### Problem statement
If a record below holds a picture, leave the picture out and copy the rest exactly.
Record extracts START
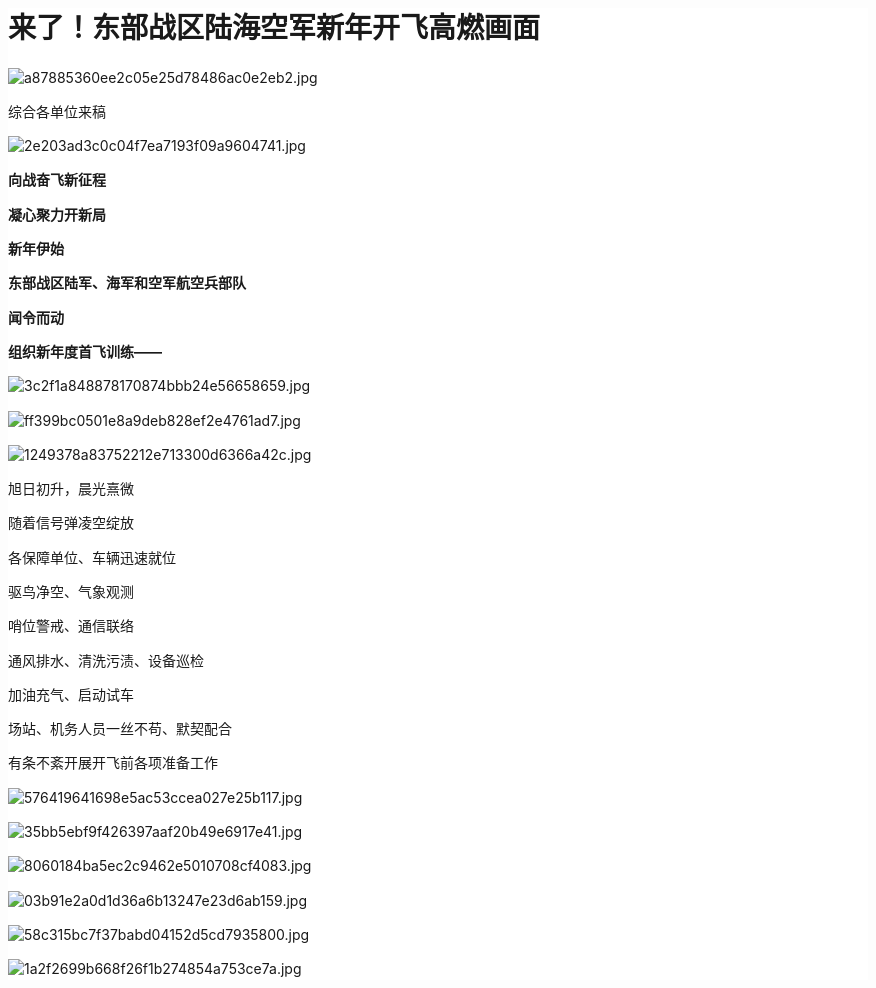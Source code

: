 # 来了！东部战区陆海空军新年开飞高燃画面

![a87885360ee2c05e25d78486ac0e2eb2.jpg](https://raw.githubusercontent.com/qqhsx/qqnews_image/main/2024/01/07/来了！东部战区陆海空军新年开飞高燃画面/a87885360ee2c05e25d78486ac0e2eb2.jpg)

综合各单位来稿

![2e203ad3c0c04f7ea7193f09a9604741.jpg](https://raw.githubusercontent.com/qqhsx/qqnews_image/main/2024/01/07/来了！东部战区陆海空军新年开飞高燃画面/2e203ad3c0c04f7ea7193f09a9604741.jpg)

**向战奋飞新征程**

**凝心聚力开新局**

**新年伊始**

**东部战区陆军、海军和空军航空兵部队**

**闻令而动**

**组织新年度首飞训练——**

![3c2f1a848878170874bbb24e56658659.jpg](https://raw.githubusercontent.com/qqhsx/qqnews_image/main/2024/01/07/来了！东部战区陆海空军新年开飞高燃画面/3c2f1a848878170874bbb24e56658659.jpg)

![ff399bc0501e8a9deb828ef2e4761ad7.jpg](https://raw.githubusercontent.com/qqhsx/qqnews_image/main/2024/01/07/来了！东部战区陆海空军新年开飞高燃画面/ff399bc0501e8a9deb828ef2e4761ad7.jpg)

![1249378a83752212e713300d6366a42c.jpg](https://raw.githubusercontent.com/qqhsx/qqnews_image/main/2024/01/07/来了！东部战区陆海空军新年开飞高燃画面/1249378a83752212e713300d6366a42c.jpg)

旭日初升，晨光熹微

随着信号弹凌空绽放

各保障单位、车辆迅速就位

驱鸟净空、气象观测

哨位警戒、通信联络

通风排水、清洗污渍、设备巡检

加油充气、启动试车

场站、机务人员一丝不苟、默契配合

有条不紊开展开飞前各项准备工作

![576419641698e5ac53ccea027e25b117.jpg](https://raw.githubusercontent.com/qqhsx/qqnews_image/main/2024/01/07/来了！东部战区陆海空军新年开飞高燃画面/576419641698e5ac53ccea027e25b117.jpg)

![35bb5ebf9f426397aaf20b49e6917e41.jpg](https://raw.githubusercontent.com/qqhsx/qqnews_image/main/2024/01/07/来了！东部战区陆海空军新年开飞高燃画面/35bb5ebf9f426397aaf20b49e6917e41.jpg)

![8060184ba5ec2c9462e5010708cf4083.jpg](https://raw.githubusercontent.com/qqhsx/qqnews_image/main/2024/01/07/来了！东部战区陆海空军新年开飞高燃画面/8060184ba5ec2c9462e5010708cf4083.jpg)

![03b91e2a0d1d36a6b13247e23d6ab159.jpg](https://raw.githubusercontent.com/qqhsx/qqnews_image/main/2024/01/07/来了！东部战区陆海空军新年开飞高燃画面/03b91e2a0d1d36a6b13247e23d6ab159.jpg)

![58c315bc7f37babd04152d5cd7935800.jpg](https://raw.githubusercontent.com/qqhsx/qqnews_image/main/2024/01/07/来了！东部战区陆海空军新年开飞高燃画面/58c315bc7f37babd04152d5cd7935800.jpg)

![1a2f2699b668f26f1b274854a753ce7a.jpg](https://raw.githubusercontent.com/qqhsx/qqnews_image/main/2024/01/07/来了！东部战区陆海空军新年开飞高燃画面/1a2f2699b668f26f1b274854a753ce7a.jpg)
Record extracts END
### Solution
Source code

: # 来了！东部战区陆海空军新年开飞高燃画面

![a87885360ee2c05e25d78486ac0e2eb2.jpg](https://raw.githubusercontent.com/qqhsx/qqnews_image/main/2024/01/07/来了！东部战区陆海空军新年开飞高燃画面/a87885360ee2c05e25d78486ac0e2eb2.jpg)

综合各单位来稿

![2e203ad3c0c04f7ea7193f09a9604741.jpg](https://raw.githubusercontent.com/qqhsx/qqnews_image/main/2024/01/07/来了！东部战区陆海空军新年开飞高燃画面/2e203ad3c0c04f7ea7193f09a9604741.jpg)

**向战奋飞新征程**

**凝心聚力开新局**

**新年伊始**

**东部战区陆军、海军和空军航空兵部队**

**闻令而动**

**组织新年度首飞训练——**

![3c2f1a848878170874bbb24e56658659.jpg](https://raw.githubusercontent.com/qqhsx/qqnews_image/main/2024/01/07/来了！东部战区陆海空军新年开飞高燃画面/3c2f1a848878170874bbb24e56658659.jpg)

![ff399bc0501e8a9deb828ef2e4761ad7.jpg](https://raw.githubusercontent.com/qqhsx/qqnews_image/main/2024/01/07/来了！东部战区陆海空军新年开飞高燃画面/ff399bc0501e8a9deb828ef2e4761ad7.jpg)

![1249378a83752212e713300d6366a42c.jpg](https://raw.githubusercontent.com/qqhsx/qqnews_image/main/2024/01/07/来了！东部战区陆海空军新年开飞高燃画面/1249378a83752212e713300d6366a42c.jpg)

旭日初升，晨光熹微

随着信号弹凌空绽放

各保障单位、车辆迅速就位

驱鸟净空、气象观测

哨位警戒、通信联络

通风排水、清洗污渍、设备巡检

加油充气、启动试车

场站、机务人员一丝不苟、默契配合

有条不紊开展开飞前各项准备工作

![576419641698e5ac53ccea027e25b117.jpg](https://raw.githubusercontent.com/qqhsx/qqnews_image/main/2024/01/07/来了！东部战区陆海空军新年开飞高燃画面/576419641698e5ac53ccea027e25b117.jpg)

![35bb5ebf9f426397aaf20b49e6917e41.jpg](https://raw.githubusercontent.com/qqhsx/qqnews_image/main/2024/01/07/来了！东部战区陆海空军新年开飞高燃画面/35bb5ebf9f426397aaf20b49e6917e41.jpg)

![8060184ba5ec2c9462e5010708cf4083.jpg](https://raw.githubusercontent.com/qqhsx/qqnews_image/main/2024/01/07/来了！东部战区陆海空军新年开飞高燃画面/8060184ba5ec2c9462e5010708cf4083.jpg)

![03b91e2a0d1d36a6b13247e23d6ab159.jpg](https://raw.githubusercontent.com/qqhsx/qqnews_image/main/2024/01/07/来了！东部战区陆海空军新年开飞高燃画面/03b91e2a0d1d36a6b13247e23d6ab159.jpg)

![58c315bc7f37babd04152d5cd7935800.jpg](https://raw.githubusercontent.com/qqhsx/qqnews_image/main/2024/01/07/来了！东部战区陆海空军新年开飞高燃画面/58c315bc7f37babd04152d5cd7935800.jpg)

![1a2f2699b668f26f1b274854a753ce7a.jpg](https://raw.githubusercontent.com/qqhsx/qqnews_image/main/2024/01/07/来了！东部战区陆海空军新年开飞高燃画面/1a2f2699b668f26f1b274854a753ce7a.jpg)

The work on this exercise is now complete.